Aida was having a great time with her friends, but Tom felt left out and a little bored as the girls chatted away in Tagalog. Every now and then Aida paused to ask Tom if he was okay. When his stomach began to grumble, he decided to walk around to Mariposa’s for a burger. He asked Aida if she wanted anything but she said no, she would share Grace and Luz’s dinner. He stood to leave and noticed the mama-san watching him. She smiled at him as he made his way to the door and walked out.
The night had cooled but few people strolled the sidewalks. It seemed impossible it could be so quiet, but no aircraft carriers were in port with their five-thousand additional Sailors jostling around bars and barmaids. The few Sailors in town were those stationed at the base – “station dito” – in Tagalog. The town grew by a good five- to eight-thousand people when an entire battle group came into port. Eight-thousand Sailors with pockets full of hard-earned cash, as well as the local sharps, pickpockets, street urchins and street girls who appeared from nowhere to fleece naïve, young shipboard Sailors overseas for the first time.

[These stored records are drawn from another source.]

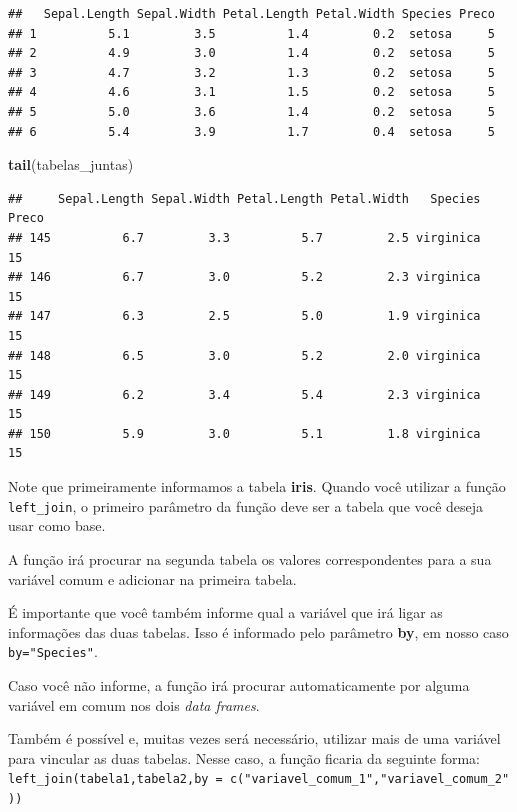 \documentclass[
]{book}
\newenvironment{Shaded}{\begin{snugshade}}{\end{snugshade}}
\newcommand{\KeywordTok}[1]{\textcolor[rgb]{0.13,0.29,0.53}{\textbf{#1}}}
\newcommand{\NormalTok}[1]{#1}
\begin{document}
\begin{verbatim}
##   Sepal.Length Sepal.Width Petal.Length Petal.Width Species Preco
## 1          5.1         3.5          1.4         0.2  setosa     5
## 2          4.9         3.0          1.4         0.2  setosa     5
## 3          4.7         3.2          1.3         0.2  setosa     5
## 4          4.6         3.1          1.5         0.2  setosa     5
## 5          5.0         3.6          1.4         0.2  setosa     5
## 6          5.4         3.9          1.7         0.4  setosa     5
\end{verbatim}

\begin{Shaded}
\begin{Highlighting}[]
\KeywordTok{tail}\NormalTok{(tabelas_juntas)}
\end{Highlighting}
\end{Shaded}

\begin{verbatim}
##     Sepal.Length Sepal.Width Petal.Length Petal.Width   Species Preco
## 145          6.7         3.3          5.7         2.5 virginica    15
## 146          6.7         3.0          5.2         2.3 virginica    15
## 147          6.3         2.5          5.0         1.9 virginica    15
## 148          6.5         3.0          5.2         2.0 virginica    15
## 149          6.2         3.4          5.4         2.3 virginica    15
## 150          5.9         3.0          5.1         1.8 virginica    15
\end{verbatim}

Note que primeiramente informamos a tabela \textbf{iris}. Quando você
utilizar a função \texttt{left\_join}, o primeiro parâmetro da função
deve ser a tabela que você deseja usar como base.

A função irá procurar na segunda tabela os valores correspondentes para
a sua variável comum e adicionar na primeira tabela.

É importante que você também informe qual a variável que irá ligar as
informações das duas tabelas. Isso é informado pelo parâmetro
\textbf{by}, em nosso caso \texttt{by="Species"}.

Caso você não informe, a função irá procurar automaticamente por alguma
variável em comum nos dois \emph{data frames}.

Também é possível e, muitas vezes será necessário, utilizar mais de uma
variável para vincular as duas tabelas. Nesse caso, a função ficaria da
seguinte forma:
\texttt{left\_join(tabela1,tabela2,by\ =\ c("variavel\_comum\_1","variavel\_comum\_2"))}
\end{document}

He walked the few paces to Mariposa’s and sat at a sidewalk table. The waitress took his order and brought him a San Miguel. Ugh. Warm. He asked for a glass and then picked out the flecks of rust embedded in the ice. As he drank the beer, he reflected on his conversation with Mama-san. He shouldn’t have been surprised by her questions. She differed from the previous mama-san, indeed from all the mama-sans he had known, in the way she protected the girls who worked at the bar. She cared for their welfare, not because they brought business to the bar, but more like a parent. She eased new girls into their roles as hostesses and wouldn’t let them go out with Sailors right away. She had to approve of the “right Sailor” before allowing him to pay her first barfine. She also didn’t tolerate girls going behind her back to meet Sailors. For one thing, no barmaid would risk arrest for prostitution by being caught on the street without a bar chit and health certificate. If a girl did manage to avoid detection by police but Mama-san found out, the girl would be barred from going out for a while, grounded so to speak. Mama-san made sure the girls received regular health check-ups too. She didn’t want Maricel’s Bar off-limits to military personnel for health concerns.
As Tom mused on Mama-san, he saw Steve coming down the street. He had planned to take his food back to Maricel’s, but Steve shouted his name. The waitress brought his food. He paid and left a tip before walking out to meet Steve.
“Tom! Man, am I glad I found you. You’ll never guess what happened.”
“What’s up, Steve? What happened? Where’s Lucy”
“I haven’t had a chance to see her yet; I had to find you. Jeff broke his leg and can’t go to Thailand. Kenny told me to find you; you’re taking his place. You leave tomorrow morning on the C-130 carrying the equipment. Pre-flight starts at four a.m.”